Utility tasks containers for argo
LINZ uses Argo workflows for running bulk data tasks in AWS, there are some utilities that are often needed for these tasks
- lds-fetch-layer
- create-manifest
- copy
- group
- generate-path
- list
- pretty-print
- stac catalog
- stac github-import
- stac sync
- stac validate
- tileindex-validate
- bm-create-pr
Fetch a layer from the LDS and download it as GeoPackage.
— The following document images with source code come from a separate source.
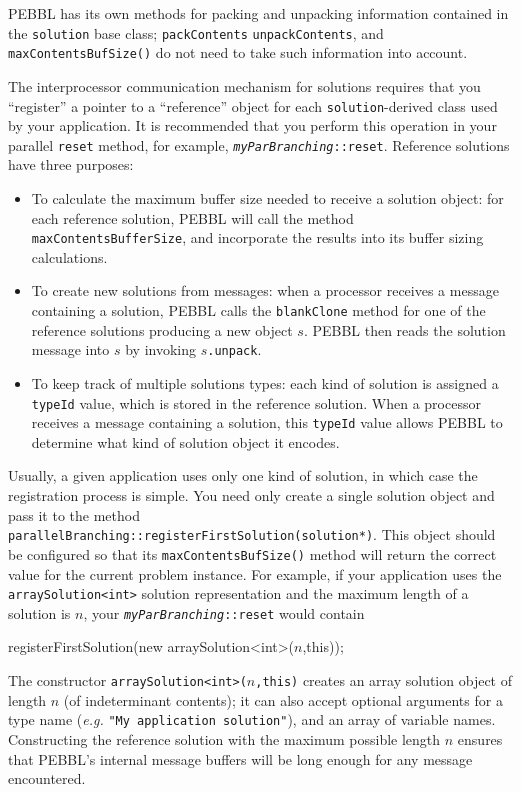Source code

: \vspace{2ex}

PEBBL has its own methods for packing and unpacking information
contained in the \texttt{solution} base class; \texttt{packContents}
\texttt{unpackContents}, and \texttt{maxContentsBufSize()} do not need
to take such information into account.

The interprocessor communication mechanism for solutions requires that
you ``register'' a pointer to a ``reference'' object for each
\texttt{solution}-derived class used by your application.  It is
recommended that you perform this operation in your parallel
\texttt{reset} method, for example,
\texttt{\emph{myParBranching}::reset}.  Reference solutions have three
purposes:
\begin{itemize}
\item To calculate the maximum buffer size needed to receive a
  solution object: for each reference solution, PEBBL will call the
  method \texttt{maxContentsBufferSize}, and incorporate the results
  into its buffer sizing calculations.
\item To create new solutions from messages: when a processor receives
  a message containing a solution, PEBBL calls the \texttt{blankClone}
  method for one of the reference solutions producing a new object
  $s$.  PEBBL then reads the solution message into $s$ by invoking
  $s$\texttt{.unpack}.
\item To keep track of multiple solutions types: each kind of solution
  is assigned a \texttt{typeId} value, which is stored in the
  reference solution.  When a processor receives a message containing a
  solution, this \texttt{typeId} value allows PEBBL to determine what
  kind of solution object it encodes.
\end{itemize}
Usually, a given application uses only one kind of solution, in which
case the registration process is simple.  You need only create a
single solution object and pass it to the method
\texttt{parallelBranching::registerFirstSolution(solution*)}.  This
object should be configured so that its \texttt{maxContentsBufSize()}
method will return the correct value for the current problem instance.
For example, if your application uses the \texttt{arraySolution<int>}
solution representation and the maximum length of a solution is $n$,
your \texttt{\emph{myParBranching}::reset} would contain
\begin{codeblock}
registerFirstSolution(new arraySolution<int>($n$,this));
\end{codeblock}
The constructor \texttt{arraySolution<int>($n$,this)} creates an array
solution object of length $n$ (of indeterminant contents); it can also
accept optional arguments for a type name (\emph{e.g.} \texttt{"My
  application solution"}), and an array of variable names.
Constructing the reference solution with the maximum possible length
$n$ ensures that PEBBL's internal message buffers will be long
enough for any message encountered.  

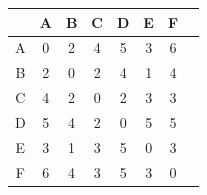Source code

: \documentclass[12pt]{article}
\begin{document}
\begin{center}
	\begin{tabular}{|c||c|c|c|c|c|c|c|}
		\hline
		  & A & B & C & D & E & F \\\hline
		\hline
		A & 0 & 2 & 4 & 5 & 3 & 6 \\\hline
		B & 2 & 0 & 2 & 4 & 1 & 4 \\\hline
		C & 4 & 2 & 0 & 2 & 3 & 3 \\\hline
		D & 5 & 4 & 2 & 0 & 5 & 5 \\\hline
		E & 3 & 1 & 3 & 5 & 0 & 3 \\\hline
		F & 6 & 4 & 3 & 5 & 3 & 0 \\\hline
	\end{tabular}
\end{center}
%
%
\end{document}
Fetch the latest version of layer 50063
- 50063-nz-chatham-island-airport-polygons-topo-150k and save it into ./output:
lds-fetch-layer --target ./output 50063
Multiple layers can be fetched at the same time, fetch 51002
and 51000
:
lds-fetch-layer --target ./output 51002 51000
Generate target path for ODR buckets using collection metadata. For imagery naming conventions see: https://github.com/linz/imagery/blob/master/docs/naming.md For elevation naming conventions see: https://github.com/linz/elevation/blob/master/docs/naming.md
generate-path --target-bucket-name nz-imagery s3://linz-workflows-scratch/2024-01/04-is-niwe-hawkes-bay-l7tt4/flat/
List files from AWS and split them into groups for processing.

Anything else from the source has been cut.